Your assignment:
Go line by line through the entries below and copy those containing the string "found".

########################################

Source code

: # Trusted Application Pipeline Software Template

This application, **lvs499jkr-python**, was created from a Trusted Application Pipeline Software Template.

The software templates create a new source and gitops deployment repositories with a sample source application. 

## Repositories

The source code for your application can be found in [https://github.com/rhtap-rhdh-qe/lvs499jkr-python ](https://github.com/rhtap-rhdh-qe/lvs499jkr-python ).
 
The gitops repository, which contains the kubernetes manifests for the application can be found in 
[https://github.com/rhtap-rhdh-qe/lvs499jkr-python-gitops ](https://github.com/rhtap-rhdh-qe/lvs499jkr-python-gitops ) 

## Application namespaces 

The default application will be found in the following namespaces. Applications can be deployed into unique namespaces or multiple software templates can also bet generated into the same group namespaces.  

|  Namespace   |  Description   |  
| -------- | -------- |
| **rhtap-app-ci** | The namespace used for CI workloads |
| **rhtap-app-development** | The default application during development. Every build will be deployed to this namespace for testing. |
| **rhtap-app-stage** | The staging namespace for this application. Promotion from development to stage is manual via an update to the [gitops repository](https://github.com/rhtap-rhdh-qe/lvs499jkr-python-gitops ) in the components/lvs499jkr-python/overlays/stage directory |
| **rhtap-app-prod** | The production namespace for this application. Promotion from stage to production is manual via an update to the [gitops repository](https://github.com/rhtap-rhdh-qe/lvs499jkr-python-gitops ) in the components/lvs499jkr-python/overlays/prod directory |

########################################

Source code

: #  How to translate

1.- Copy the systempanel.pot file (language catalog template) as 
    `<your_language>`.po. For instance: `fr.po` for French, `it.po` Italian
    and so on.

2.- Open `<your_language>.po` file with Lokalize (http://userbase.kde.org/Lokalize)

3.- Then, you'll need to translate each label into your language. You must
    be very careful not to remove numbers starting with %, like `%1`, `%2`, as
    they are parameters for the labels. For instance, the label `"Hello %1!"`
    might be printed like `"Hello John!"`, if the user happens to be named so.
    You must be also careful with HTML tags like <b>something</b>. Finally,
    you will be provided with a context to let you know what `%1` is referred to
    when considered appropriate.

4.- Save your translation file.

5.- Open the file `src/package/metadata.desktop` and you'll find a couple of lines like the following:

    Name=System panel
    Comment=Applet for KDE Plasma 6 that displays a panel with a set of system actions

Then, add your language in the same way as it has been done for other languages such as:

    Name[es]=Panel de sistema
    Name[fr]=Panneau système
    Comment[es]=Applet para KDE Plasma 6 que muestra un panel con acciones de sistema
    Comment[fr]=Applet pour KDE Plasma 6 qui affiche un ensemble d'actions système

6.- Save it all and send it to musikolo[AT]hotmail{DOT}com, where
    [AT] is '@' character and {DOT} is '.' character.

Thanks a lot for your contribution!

########################################

Response to the exercise:
The source code for your application can be found in [https://github.com/rhtap-rhdh-qe/lvs499jkr-python ](https://github.com/rhtap-rhdh-qe/lvs499jkr-python ).
The gitops repository, which contains the kubernetes manifests for the application can be found in 
The default application will be found in the following namespaces. Applications can be deployed into unique namespaces or multiple software templates can also bet generated into the same group namespaces.  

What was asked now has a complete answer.